Problem —
Which of the lines below hold "files"? Please return each one.

┌─ Source records

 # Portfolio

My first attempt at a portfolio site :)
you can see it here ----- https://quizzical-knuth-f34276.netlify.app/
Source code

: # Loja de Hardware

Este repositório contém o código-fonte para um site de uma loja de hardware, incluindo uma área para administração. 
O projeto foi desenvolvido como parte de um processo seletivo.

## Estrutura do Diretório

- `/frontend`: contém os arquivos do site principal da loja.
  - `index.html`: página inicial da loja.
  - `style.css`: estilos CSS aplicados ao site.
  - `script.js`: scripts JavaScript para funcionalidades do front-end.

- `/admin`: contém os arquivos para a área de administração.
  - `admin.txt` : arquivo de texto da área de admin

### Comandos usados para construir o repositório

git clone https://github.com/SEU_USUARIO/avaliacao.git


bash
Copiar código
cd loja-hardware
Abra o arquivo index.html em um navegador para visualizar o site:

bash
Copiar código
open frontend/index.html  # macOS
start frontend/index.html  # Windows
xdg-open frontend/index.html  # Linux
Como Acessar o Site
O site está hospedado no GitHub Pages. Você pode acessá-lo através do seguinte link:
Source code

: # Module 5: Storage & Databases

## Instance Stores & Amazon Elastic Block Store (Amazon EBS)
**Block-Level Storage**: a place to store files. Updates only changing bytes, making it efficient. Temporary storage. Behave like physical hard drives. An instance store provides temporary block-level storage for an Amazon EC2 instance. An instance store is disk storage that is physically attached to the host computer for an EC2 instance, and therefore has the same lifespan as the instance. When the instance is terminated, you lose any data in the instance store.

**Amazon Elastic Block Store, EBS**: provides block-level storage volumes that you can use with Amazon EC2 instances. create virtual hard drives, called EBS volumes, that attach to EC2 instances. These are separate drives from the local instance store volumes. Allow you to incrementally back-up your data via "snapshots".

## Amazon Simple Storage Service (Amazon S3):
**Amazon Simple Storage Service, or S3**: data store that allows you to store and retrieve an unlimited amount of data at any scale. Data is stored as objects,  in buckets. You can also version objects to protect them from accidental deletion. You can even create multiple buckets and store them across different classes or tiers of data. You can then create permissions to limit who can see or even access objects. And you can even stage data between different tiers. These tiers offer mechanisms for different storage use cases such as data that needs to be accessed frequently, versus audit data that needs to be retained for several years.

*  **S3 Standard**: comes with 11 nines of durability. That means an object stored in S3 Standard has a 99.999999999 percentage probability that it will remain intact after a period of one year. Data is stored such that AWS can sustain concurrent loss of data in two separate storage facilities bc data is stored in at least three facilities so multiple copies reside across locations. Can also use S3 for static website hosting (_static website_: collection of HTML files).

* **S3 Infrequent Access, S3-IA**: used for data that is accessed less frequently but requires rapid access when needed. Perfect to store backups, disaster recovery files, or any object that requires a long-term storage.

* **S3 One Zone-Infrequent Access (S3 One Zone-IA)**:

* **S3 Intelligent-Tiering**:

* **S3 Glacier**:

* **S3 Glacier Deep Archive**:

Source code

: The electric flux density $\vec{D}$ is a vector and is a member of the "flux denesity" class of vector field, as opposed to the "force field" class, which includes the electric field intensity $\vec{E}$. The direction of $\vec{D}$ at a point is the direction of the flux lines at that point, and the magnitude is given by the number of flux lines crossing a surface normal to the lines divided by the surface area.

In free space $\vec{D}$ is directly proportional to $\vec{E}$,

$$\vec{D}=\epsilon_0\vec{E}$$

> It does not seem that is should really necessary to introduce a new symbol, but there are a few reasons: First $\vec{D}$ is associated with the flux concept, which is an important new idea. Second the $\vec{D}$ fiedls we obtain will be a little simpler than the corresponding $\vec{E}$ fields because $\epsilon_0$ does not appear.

└─

The completed task —
**Block-Level Storage**: a place to store files. Updates only changing bytes, making it efficient. Temporary storage. Behave like physical hard drives. An instance store provides temporary block-level storage for an Amazon EC2 instance. An instance store is disk storage that is physically attached to the host computer for an EC2 instance, and therefore has the same lifespan as the instance. When the instance is terminated, you lose any data in the instance store.
*  **S3 Standard**: comes with 11 nines of durability. That means an object stored in S3 Standard has a 99.999999999 percentage probability that it will remain intact after a period of one year. Data is stored such that AWS can sustain concurrent loss of data in two separate storage facilities bc data is stored in at least three facilities so multiple copies reside across locations. Can also use S3 for static website hosting (_static website_: collection of HTML files).
* **S3 Infrequent Access, S3-IA**: used for data that is accessed less frequently but requires rapid access when needed. Perfect to store backups, disaster recovery files, or any object that requires a long-term storage.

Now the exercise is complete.